I prebiotici e probiotici

Probiotici come i lieviti e i terreni di coltura dell’Aspergillus oryzae stimolano direttamente o indirettamente l’attività batterica del rumine. Con il loro impiego si osserva in genere una stabilizzazione del pH ruminale, un aumento dei propionati e una riduzione dell’acetato, del metano e dell’ammoniaca.

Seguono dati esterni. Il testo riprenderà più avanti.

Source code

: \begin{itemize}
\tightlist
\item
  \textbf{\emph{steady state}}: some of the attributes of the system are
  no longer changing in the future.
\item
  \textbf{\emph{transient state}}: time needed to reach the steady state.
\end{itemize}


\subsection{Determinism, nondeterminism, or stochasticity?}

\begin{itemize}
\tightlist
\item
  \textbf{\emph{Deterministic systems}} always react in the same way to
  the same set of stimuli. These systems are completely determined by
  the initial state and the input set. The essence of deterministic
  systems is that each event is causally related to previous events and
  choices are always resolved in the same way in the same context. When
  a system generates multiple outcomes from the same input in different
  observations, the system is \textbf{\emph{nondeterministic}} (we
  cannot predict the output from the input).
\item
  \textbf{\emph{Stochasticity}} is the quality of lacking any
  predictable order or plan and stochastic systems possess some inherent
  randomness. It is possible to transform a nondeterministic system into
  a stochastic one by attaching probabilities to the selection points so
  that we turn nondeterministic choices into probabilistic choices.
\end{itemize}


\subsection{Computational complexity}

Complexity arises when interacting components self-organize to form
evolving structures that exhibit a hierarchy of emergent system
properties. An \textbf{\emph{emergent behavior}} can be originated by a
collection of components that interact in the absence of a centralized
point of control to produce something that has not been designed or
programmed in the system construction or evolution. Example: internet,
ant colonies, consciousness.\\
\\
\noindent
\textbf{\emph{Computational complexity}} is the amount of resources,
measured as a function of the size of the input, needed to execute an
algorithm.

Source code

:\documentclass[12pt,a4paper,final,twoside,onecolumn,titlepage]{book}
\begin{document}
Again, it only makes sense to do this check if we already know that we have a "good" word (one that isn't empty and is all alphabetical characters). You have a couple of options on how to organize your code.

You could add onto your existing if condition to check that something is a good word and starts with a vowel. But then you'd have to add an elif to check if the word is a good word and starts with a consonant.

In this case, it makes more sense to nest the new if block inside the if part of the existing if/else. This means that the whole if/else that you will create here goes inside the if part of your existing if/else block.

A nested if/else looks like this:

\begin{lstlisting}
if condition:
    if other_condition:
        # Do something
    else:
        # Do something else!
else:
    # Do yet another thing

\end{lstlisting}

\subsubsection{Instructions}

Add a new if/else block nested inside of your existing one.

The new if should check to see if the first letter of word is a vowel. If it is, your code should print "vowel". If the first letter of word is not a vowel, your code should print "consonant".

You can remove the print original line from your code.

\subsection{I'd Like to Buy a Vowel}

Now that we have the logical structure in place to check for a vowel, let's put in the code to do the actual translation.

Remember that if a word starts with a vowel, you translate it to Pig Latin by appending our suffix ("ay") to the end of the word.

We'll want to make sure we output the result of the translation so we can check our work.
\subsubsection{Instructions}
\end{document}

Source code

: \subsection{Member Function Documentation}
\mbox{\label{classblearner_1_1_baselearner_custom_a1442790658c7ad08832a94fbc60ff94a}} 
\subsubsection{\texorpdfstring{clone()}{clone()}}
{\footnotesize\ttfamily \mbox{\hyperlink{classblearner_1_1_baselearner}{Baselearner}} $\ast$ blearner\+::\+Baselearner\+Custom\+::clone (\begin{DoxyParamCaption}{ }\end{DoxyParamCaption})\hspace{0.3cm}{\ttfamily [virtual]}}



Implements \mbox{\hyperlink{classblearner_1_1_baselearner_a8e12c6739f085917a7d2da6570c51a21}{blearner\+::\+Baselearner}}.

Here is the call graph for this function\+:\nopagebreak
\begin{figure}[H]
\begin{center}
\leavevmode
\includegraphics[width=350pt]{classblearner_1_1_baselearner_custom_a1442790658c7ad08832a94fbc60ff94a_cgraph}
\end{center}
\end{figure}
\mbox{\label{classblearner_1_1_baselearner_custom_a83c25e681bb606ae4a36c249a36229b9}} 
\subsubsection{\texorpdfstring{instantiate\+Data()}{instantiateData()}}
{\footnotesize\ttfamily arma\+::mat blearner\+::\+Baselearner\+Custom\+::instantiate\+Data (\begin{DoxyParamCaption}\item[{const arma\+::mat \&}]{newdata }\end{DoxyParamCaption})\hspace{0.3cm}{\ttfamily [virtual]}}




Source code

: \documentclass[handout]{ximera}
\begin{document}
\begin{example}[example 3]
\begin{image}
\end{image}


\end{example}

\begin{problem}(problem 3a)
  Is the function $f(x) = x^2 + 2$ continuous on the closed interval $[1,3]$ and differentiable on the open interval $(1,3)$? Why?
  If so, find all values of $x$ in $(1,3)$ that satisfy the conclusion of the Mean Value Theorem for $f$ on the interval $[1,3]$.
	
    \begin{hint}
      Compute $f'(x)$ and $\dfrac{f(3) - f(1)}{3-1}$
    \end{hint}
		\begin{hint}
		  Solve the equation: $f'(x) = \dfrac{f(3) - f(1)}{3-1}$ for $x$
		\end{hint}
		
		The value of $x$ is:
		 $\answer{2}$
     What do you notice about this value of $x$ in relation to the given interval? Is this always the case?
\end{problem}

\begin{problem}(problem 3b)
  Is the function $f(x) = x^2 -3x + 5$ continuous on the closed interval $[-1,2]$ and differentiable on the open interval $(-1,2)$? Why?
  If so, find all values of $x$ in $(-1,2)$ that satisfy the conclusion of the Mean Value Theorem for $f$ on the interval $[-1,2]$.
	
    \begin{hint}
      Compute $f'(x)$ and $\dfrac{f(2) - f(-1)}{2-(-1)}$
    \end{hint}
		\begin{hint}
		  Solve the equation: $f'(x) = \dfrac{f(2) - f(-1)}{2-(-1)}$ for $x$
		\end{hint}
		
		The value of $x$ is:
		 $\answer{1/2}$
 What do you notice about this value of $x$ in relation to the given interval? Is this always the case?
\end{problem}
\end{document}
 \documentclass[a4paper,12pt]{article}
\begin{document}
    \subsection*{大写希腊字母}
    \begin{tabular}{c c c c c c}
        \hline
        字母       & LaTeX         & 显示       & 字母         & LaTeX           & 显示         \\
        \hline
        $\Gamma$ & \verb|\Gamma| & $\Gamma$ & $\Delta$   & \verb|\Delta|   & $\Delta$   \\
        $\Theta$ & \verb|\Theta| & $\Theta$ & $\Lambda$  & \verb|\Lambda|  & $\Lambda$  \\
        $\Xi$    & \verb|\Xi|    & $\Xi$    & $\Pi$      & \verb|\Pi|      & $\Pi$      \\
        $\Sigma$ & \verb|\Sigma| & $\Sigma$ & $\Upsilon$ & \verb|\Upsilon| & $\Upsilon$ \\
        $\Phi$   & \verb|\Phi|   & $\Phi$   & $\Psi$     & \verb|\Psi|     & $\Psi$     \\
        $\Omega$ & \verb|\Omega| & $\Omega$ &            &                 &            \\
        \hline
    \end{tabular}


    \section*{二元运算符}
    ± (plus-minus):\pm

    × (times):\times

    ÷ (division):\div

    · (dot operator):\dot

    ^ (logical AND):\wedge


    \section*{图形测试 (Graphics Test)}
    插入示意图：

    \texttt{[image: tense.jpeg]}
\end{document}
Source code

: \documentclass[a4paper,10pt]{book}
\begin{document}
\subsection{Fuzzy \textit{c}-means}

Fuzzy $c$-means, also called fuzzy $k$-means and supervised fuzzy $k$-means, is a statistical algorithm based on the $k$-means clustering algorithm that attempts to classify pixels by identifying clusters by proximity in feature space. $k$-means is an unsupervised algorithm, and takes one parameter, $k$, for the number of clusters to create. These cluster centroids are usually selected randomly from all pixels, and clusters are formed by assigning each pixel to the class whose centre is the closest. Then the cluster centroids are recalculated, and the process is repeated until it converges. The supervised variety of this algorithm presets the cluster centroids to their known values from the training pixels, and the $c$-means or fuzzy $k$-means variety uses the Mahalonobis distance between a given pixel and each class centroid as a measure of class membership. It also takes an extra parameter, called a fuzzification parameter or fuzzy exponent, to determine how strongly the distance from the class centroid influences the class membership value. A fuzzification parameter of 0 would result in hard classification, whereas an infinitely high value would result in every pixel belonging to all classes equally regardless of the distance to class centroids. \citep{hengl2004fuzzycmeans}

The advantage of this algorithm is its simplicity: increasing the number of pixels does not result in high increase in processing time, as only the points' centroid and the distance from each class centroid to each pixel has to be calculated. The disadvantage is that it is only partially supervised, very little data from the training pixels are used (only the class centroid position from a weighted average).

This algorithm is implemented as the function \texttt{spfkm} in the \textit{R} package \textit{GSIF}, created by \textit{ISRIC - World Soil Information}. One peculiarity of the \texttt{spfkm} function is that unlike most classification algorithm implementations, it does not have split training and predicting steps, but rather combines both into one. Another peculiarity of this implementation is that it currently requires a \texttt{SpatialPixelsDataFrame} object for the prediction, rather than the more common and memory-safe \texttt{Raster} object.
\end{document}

Per approfondire, leggi anche “Le biotecnologie per la mitigazione dei gas effetto serra nei ruminanti“.

I tannini

I tannini sono polifenoli naturali presenti nelle piante. Si possono trovare sia nella forma idrolizzata che condensata. Questi composti riducono la fermentazione della materia organica, inibiscono la flora cellulosolitica e causano diminuzione del rapporto acetato/propionato e della metanogenesi. Con l’inclusione dei tannini nella razione si riduce la quantità di ammoniaca nel rumine a causa della riduzione della degradazione proteica. Secondo alcune evidenze scientifiche i tannini aggiunti nelle razione possono ridurre del 23% le emissioni di metano.

Conclusioni

L’elenco delle soluzioni e delle molecole trattate in questa articolo che possono ridurre la produzione ruminale di metano è senza dubbio incompleto. Ridurre il contributo dei ruminanti domestici nella produzione dei GHG, oltre ad essere un dovere morale, offre l’opportunità ai produttori di latte, formaggi e carne di rendere più attraente la loro offerta. Abbiamo visto in questa breve trattazione che ridurre la produzione ruminale di metano è possibile, ma quando si decide di adottare una di queste soluzioni è bene chiedersi:

  • L’additivo è utilizzabile in Europa e quindi in Italia?
  • E’ indicato per tutte le fasi del ciclo produttivo degli animali?
  • Ha effetti collaterali?
  • E’ realmente efficace in vivo?

Queste domande sono essenziali perché quando si decide di ridurre la produzione di metano enterico in allevamento e di farne un claim bisogna quantificare questa riduzione per rendere il tutto certificabile. Queste certificazioni sono oggi ancora troppo poche, anche se potrebbero incontrare il favore dell’opinione pubblica e dei consumatori.